*** Block opens ***

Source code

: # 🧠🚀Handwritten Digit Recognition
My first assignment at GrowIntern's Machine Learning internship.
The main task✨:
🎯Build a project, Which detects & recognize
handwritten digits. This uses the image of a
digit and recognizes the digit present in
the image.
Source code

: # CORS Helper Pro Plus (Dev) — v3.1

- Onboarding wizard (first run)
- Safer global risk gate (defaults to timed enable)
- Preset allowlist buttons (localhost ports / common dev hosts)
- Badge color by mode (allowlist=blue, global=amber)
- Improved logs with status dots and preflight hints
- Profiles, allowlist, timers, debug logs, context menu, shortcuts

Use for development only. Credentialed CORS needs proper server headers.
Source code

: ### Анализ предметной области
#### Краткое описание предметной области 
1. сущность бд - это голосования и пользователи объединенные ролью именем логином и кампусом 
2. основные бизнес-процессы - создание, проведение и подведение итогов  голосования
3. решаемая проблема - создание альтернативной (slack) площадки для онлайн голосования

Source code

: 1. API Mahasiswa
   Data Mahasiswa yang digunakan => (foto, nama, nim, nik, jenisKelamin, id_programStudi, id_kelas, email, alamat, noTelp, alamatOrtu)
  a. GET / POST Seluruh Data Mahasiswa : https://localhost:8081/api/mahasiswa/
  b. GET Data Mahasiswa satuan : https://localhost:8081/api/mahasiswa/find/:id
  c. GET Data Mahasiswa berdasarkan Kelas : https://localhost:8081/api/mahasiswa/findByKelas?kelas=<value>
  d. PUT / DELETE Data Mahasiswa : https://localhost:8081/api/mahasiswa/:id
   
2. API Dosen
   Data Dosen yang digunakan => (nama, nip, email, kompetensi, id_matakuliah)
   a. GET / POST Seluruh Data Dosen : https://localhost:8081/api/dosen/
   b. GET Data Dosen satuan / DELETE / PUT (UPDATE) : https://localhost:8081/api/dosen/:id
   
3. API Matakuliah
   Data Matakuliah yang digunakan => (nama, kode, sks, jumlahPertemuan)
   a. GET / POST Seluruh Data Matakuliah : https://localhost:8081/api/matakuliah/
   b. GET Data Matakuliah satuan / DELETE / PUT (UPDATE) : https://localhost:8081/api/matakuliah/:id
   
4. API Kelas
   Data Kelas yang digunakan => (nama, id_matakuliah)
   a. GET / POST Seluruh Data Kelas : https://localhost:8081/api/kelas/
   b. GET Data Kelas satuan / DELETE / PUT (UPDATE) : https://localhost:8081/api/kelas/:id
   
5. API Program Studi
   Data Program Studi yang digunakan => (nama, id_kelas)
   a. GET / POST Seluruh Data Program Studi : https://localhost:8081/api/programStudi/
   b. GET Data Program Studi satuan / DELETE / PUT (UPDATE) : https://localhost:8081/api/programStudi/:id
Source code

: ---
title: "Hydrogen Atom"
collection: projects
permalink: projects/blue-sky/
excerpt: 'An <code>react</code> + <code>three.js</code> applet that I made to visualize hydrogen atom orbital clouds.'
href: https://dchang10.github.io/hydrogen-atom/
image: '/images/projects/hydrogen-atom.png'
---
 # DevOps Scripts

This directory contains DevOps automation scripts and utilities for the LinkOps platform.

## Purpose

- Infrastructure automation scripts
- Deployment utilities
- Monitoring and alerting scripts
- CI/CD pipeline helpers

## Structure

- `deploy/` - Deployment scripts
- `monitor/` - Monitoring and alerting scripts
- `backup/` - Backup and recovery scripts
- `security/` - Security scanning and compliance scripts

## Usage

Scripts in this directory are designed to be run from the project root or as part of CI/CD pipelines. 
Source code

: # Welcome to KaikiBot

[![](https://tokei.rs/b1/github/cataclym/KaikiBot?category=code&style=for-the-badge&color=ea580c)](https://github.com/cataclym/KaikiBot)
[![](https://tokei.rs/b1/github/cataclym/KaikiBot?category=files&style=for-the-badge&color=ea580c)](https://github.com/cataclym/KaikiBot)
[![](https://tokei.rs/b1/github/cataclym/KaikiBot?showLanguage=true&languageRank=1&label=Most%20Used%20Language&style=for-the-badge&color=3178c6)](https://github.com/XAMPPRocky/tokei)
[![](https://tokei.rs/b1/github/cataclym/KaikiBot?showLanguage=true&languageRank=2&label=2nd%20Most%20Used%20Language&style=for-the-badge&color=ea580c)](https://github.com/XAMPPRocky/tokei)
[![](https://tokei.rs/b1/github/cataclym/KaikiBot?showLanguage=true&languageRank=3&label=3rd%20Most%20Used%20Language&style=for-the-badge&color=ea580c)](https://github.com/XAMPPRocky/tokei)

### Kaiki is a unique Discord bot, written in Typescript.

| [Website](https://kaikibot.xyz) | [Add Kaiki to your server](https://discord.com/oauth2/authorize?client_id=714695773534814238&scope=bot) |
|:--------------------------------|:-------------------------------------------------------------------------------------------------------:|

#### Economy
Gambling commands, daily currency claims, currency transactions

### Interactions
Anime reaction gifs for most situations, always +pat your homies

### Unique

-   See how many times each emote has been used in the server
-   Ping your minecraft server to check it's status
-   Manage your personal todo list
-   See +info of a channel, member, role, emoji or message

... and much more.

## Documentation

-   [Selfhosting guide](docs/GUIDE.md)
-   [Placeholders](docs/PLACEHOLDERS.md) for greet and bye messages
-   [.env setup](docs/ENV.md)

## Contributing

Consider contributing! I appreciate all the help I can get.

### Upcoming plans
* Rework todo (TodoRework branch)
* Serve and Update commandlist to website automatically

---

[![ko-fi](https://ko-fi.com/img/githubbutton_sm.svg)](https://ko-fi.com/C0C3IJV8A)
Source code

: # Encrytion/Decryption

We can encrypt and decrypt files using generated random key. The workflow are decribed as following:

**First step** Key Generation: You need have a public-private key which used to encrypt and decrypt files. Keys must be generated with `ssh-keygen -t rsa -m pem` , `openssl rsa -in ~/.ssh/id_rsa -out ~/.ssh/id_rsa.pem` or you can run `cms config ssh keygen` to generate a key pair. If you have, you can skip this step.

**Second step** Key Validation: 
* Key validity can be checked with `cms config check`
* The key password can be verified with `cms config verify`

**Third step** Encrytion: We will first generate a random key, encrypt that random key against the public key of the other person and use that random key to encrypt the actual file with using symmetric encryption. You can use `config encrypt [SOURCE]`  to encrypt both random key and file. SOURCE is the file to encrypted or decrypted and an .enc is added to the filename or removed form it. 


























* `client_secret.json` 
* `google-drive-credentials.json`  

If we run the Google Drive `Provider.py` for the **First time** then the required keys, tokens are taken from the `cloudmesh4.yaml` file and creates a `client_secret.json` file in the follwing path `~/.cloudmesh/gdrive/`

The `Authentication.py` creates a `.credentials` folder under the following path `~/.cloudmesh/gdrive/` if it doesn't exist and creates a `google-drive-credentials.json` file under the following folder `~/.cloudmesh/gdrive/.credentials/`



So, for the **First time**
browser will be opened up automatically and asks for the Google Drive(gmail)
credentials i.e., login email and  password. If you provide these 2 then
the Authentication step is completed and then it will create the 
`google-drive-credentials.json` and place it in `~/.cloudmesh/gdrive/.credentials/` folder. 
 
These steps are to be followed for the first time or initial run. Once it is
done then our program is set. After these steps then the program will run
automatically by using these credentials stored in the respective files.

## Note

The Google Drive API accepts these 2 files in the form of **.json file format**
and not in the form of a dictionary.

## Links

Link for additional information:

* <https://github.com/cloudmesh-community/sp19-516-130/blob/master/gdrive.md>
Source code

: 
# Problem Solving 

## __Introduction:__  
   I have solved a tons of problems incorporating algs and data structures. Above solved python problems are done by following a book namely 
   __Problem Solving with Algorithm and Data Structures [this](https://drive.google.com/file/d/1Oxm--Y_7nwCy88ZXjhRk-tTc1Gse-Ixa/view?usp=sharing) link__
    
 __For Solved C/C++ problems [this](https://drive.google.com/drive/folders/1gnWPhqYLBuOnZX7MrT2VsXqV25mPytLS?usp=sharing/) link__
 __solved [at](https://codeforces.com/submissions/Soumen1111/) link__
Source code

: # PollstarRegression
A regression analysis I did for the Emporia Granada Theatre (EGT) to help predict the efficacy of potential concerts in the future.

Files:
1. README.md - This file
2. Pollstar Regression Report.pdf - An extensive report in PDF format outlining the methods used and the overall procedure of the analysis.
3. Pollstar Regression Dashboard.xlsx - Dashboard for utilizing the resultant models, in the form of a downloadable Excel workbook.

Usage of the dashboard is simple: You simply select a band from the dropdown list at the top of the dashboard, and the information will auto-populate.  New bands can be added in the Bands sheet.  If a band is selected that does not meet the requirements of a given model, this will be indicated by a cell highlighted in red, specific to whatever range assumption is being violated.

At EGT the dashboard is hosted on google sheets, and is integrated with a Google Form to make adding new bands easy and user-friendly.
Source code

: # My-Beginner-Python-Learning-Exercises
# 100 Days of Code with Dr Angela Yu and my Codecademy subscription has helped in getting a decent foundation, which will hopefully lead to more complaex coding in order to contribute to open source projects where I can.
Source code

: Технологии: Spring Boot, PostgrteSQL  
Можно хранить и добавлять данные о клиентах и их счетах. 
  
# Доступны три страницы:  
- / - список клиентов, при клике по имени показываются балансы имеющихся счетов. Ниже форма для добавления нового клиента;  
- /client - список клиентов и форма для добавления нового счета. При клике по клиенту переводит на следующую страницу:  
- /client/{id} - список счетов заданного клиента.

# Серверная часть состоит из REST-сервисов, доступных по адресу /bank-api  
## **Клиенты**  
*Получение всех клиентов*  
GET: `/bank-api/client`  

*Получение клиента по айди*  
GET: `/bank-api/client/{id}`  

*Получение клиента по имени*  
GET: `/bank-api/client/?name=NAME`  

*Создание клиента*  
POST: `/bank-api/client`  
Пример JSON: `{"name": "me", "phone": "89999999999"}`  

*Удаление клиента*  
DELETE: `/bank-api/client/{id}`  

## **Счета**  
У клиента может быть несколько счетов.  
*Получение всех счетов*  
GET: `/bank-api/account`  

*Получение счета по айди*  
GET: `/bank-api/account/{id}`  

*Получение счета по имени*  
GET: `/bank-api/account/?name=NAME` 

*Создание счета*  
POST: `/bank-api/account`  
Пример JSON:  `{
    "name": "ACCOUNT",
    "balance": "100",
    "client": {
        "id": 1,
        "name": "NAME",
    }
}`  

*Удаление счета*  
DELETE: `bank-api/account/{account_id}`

*** Block closes ***

Exercise instructions: Once you reach the line with "collection: projects" in the data above, copy it and every line after it exactly, up to and including the line with "# DevOps Scripts".

Result:
collection: projects
permalink: projects/blue-sky/
excerpt: 'An <code>react</code> + <code>three.js</code> applet that I made to visualize hydrogen atom orbital clouds.'
href: https://dchang10.github.io/hydrogen-atom/
image: '/images/projects/hydrogen-atom.png'
---
 # DevOps Scripts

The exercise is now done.